Tentang garis keturunan Indonesia cenderung memilih dan mengikuti garis ayah.Dan sepertinya itulah kecenderungan di dunia ini.Nabi Isa (Yesus Kristus) sepertinya adalah pengecualian.Dalam hubungannya dengan garis keturunan Nabi Isa dihubungkan dengan Bunda Maria; Isa bin Mariam (Isa anak Ibu Marian) selainnya sepertinya selalu dihubungkan dengan ayahnya.

Saya tidak tahu aliran mana yang diikuti atau yang menjadi landasan filosofis UU Kewarganegaraan yang baru ini.
Hanya saja sebaiknya jangan ikuti politik bermuka ganda, bermuka dua.Seperti yang dianut di negeri tirai bambu (barangkali itu yang disebut RRC).

Semoga saja UU Kewarganegaraan yang baru itu tidak untuk menggampangkan perkawinan.Untuk mengakomodir kewarganegaraan anak-anak yang perkawinan orangtuanya "ada masalah'.Maka jika itu yang terjadi, patut disebut sebagai keprihatinan yang sangat, "slobonyok" kata saudara kita dari daerah Jateng sana.
Dan jika UU Kewarganegaraan yang baru itu juga bermaksud dan menindaklanjuti penghapusan kata Orang Indonesia asli dari UUD 1945, maka patut diduga UUKewarganegaraan yang baru itu sebagai pertanda penjajahan modern.

Adanya istilah orang Indonesia asli bukanlah berarti diskriminasi.Dan jika itu tetap dianggap diskriminasi, maka itu adalah diskriminasi positif yang dibenarkan dalam hukum.

Keberadaan Orang Indonesia asli itu adalah suatu kepastian, setidak-tidaknya mendekati kebenaran.Oleh karena itu harus diakui keberadaannya.Menghapuskan keberadaanya patutlah diduga sebagai suatu kejahatan.

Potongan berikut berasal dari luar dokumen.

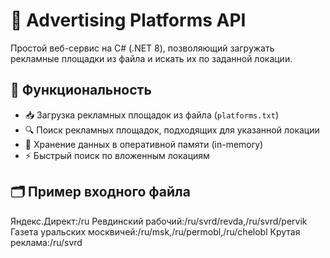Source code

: # 📢 Advertising Platforms API

Простой веб-сервис на C# (.NET 8), позволяющий загружать рекламные площадки из файла и искать их по заданной локации.

## 🚀 Функциональность

- 📥 Загрузка рекламных площадок из файла (`platforms.txt`)
- 🔍 Поиск рекламных площадок, подходящих для указанной локации
- 🧠 Хранение данных в оперативной памяти (in-memory)
- ⚡ Быстрый поиск по вложенным локациям

## 🗂 Пример входного файла
Яндекс.Директ:/ru
Ревдинский рабочий:/ru/svrd/revda,/ru/svrd/pervik
Газета уральских москвичей:/ru/msk,/ru/permobl,/ru/chelobl
Крутая реклама:/ru/svrd
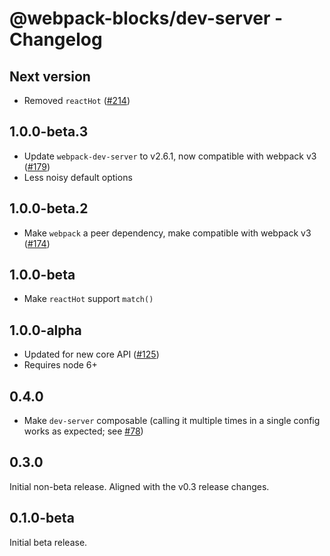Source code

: # @webpack-blocks/dev-server - Changelog

## Next version

- Removed `reactHot` ([#214](https://github.com/andywer/webpack-blocks/pull/214))

## 1.0.0-beta.3

- Update `webpack-dev-server` to v2.6.1, now compatible with webpack v3 ([#179](https://github.com/andywer/webpack-blocks/issues/179))
- Less noisy default options

## 1.0.0-beta.2

- Make `webpack` a peer dependency, make compatible with webpack v3 ([#174](https://github.com/andywer/webpack-blocks/pull/174))

## 1.0.0-beta

- Make `reactHot` support `match()`

## 1.0.0-alpha

- Updated for new core API ([#125](https://github.com/andywer/webpack-blocks/issues/125))
- Requires node 6+

## 0.4.0

- Make `dev-server` composable (calling it multiple times in a single config works as expected; see [#78](https://github.com/andywer/webpack-blocks/pull/78))

## 0.3.0

Initial non-beta release. Aligned with the v0.3 release changes.

## 0.1.0-beta

Initial beta release.
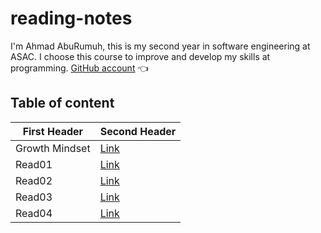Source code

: # reading-notes

I'm Ahmad AbuRumuh, this is my second year in software engineering at ASAC. I choose this course to improve and develop my skills at programming. [GitHub account](https://github.com/Ahmad-AbuRumuh) 👈

## Table of content

First Header | Second Header
------------ | -------------
Growth Mindset | [Link](https://ahmad-aburumuh.github.io/reading-notes/GrowthMindset)
Read01 | [Link](https://ahmad-aburumuh.github.io/reading-notes/Read01)
Read02 | [Link](https://ahmad-aburumuh.github.io/reading-notes/Read02)
Read03 | [Link](https://ahmad-aburumuh.github.io/reading-notes/Read03)
Read04 | [Link](https://ahmad-aburumuh.github.io/reading-notes/Read04)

Demikianpun tentang keturunan Tionghoa adalah suatu kebenaran yang harus diakui keberadaannya.

Jelaskan, nyatakan asal-usul anda, jangan samarkan, jangan gelapkan!!!
Ketahui dan Ingat!!! Penggelapan adalah suatu kejahatan!!!

Untuk menghindari semakin kacaunya situasi hidup dan kehidupan berbangsa dan bernegara, maka sebaiknya para pembuat UU (anggota DPR-RI) banyak belajar dulu sebelum membuat atau merubah suatu UU.

Lebih baik diam (tidak membuat UU) daripada asal-asalan tanpa pertimbangan filosofis yang mendalam dan konfrehensif.